Первый раз я попал в студию, болтаясь как хвост за папой по его делам, еще будучи тинейджером. Он сказал, что нужно заехать в Студию Грекова к Сонину и посмотреть работу, которую тот собирается представить на очередную выставку в Манеже. Сонин встречал Рукавишникова на улице. Это был полноватый мужчина с неблагонадежным лицом, в серо-голубом костюме с отливом и кухонном фартуке. Помню его приклеенную улыбку. Повел нас в святая святых – свою мастерскую. Стандартного размера комната примерно посредине была разделена холщовой занавеской. По стенам – полки с унылыми, почти неразличимыми бюстами и головами, несколько этюдов. Отдельно на козырном месте стоял, кажется, пятинатурный замыленный бюст Брежнева, выполненный из мрамора. Видимо гордость скульптора. В уголке располагался журнальный столик с обычным для такого случая натюрмортом: бутылка старки, нарезанные апельсины, колбаса салями, конфеты. Все это было сервировано на видавшей виды клеенке азартной расцветки.

– Может, для начала по грамульке рабочего коньячку? – промяукал хозяин.

Помню, я реально напрягся, испугавшись за Сонина. Но Иулиан устало молвил:

– Да ты, Витя, спятил, что ли? Какие грамульки днем! Где нетленка-то твоя? Давай показывай!

И Витя показал, отдернув занавеску эффектным движением.

Мы остолбенели. Повисла пауза. То, что там было, я даже не знаю, как описать. Попробую начать: это, видимо, должно было быть схваткой какого-то витязя с трехглавым змеем. Кажется, одна из голов уже была отрублена. Это и неважно. Помните знаменитую вещь Джеффа Кунса «Майкл Джексон с обезьяной»? Так вот, это просто детский лепет по сравнению с «Витязем». Отталкивающийся от китча Кунс изучал принципы стиля, копировал, пытался добиться разваливающейся композиции. Я видел в натуре много Кунса и даже «Обезьяну» в том числе – если не ошибаюсь, в отделении MoMA в Сан-Франциско. А у нашего советского Виктора само все получилось, да как органично. И с образом все было в порядке, не надо пыжиться. Жилы, складки, аморфный парубок с курносым носом и квадратной челюстью, и весь в бородавках несчастный червяк – трехглавый змей.

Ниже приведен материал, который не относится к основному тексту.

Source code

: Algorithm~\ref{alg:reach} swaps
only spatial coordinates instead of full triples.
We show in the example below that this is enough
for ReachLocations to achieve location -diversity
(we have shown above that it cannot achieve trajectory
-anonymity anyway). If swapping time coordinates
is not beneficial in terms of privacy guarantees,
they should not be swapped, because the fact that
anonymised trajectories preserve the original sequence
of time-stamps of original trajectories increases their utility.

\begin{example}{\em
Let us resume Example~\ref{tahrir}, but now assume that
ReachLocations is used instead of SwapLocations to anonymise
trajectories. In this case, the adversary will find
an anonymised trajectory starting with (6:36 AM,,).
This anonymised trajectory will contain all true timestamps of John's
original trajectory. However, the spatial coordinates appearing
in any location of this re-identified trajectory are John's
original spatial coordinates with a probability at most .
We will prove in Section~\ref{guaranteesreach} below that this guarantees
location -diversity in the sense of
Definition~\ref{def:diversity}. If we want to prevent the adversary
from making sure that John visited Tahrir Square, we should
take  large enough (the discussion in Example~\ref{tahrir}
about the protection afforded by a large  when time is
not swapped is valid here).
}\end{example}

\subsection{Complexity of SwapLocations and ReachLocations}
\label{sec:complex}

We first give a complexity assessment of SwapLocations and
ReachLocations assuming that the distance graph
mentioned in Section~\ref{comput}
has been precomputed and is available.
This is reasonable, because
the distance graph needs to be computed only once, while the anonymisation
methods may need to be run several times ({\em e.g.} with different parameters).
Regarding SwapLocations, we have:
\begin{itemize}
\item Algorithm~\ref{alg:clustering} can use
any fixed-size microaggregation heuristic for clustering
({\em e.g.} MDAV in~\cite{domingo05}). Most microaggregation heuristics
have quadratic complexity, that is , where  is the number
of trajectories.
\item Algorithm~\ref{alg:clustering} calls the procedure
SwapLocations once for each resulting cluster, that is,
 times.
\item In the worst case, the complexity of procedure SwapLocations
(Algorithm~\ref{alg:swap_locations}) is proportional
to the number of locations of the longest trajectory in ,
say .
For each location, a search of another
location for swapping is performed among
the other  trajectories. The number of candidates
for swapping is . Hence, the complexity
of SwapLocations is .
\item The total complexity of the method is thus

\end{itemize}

Что я хочу сказать? Важно находиться в нужном месте и настойчиво позиционировать себя, создавая вещи в одном и том же ключе. Виктор Сонин просто не догнал, что он тоже принадлежит к New Pop или Post Pop – неважно, как там это называлось. И работать не покладая рук ему надо было в USA, а не в Студии Грекова.

Дина Бродская

Во дворе нашего дома на улице Щусева (теперь вернулось название Гранатный переулок, где-то тут давным-давно изготавливали гранаты) располагалась скульптурная мастерская, в которой работали три товарища: Исаак Бродский, Миша Альтшуллер и Давид Народицкий. Будучи товарищами моих родителей, они часто заходили к нам, а мы к ним. Я и один после школы любил завернуть к ним с кем-нибудь из своих одноклассников. Чай с лимоном и бутерброды с неизменными любительской колбасой и советским сыром были всегда в нашем распоряжении. Это мне, школьнику, казалось тогда нормой. Одержимый искусством Исаак работал с утра до ночи без выходных. Он был повернут на поиске совмещения брутальных форм. Как-то утром в праздничные дни мы с родителями собирались за город и зашли за Исааком, чтобы позвать его с нами. Он, в синем комбинезоне, с ног до головы в гипсе, растрепанный, с растерянно-счастливой улыбкой, открыл нам дверь. Мы вошли и с порога начали соблазнять его катером, водными лыжами, свежим воздухом и багажником рыночной еды. В центре мастерской стояла необычная по пластике фигура в гипсе. Близорукие глаза скульптора блуждали сквозь линзы очков от нас на фигуру и обратно: «Да нет, ребятки, спасибо, в другой раз с удовольствием, а сегодня я уж поработаю, настроился как-то, поезжайте, за меня отдохните». Мы уехали, и по дороге я все пытался понять, как же можно отказываться от таких предложений и променять их на сомнительное удовольствие оставаться одному в аскетичной обстановке мастерской, работая над этой странной скульптурой. Бородатая улыбающаяся физиономия Исаака Бродского и сейчас стоит у меня перед глазами. Потом я понял его, и, наверное, лучше, чем это было необходимо.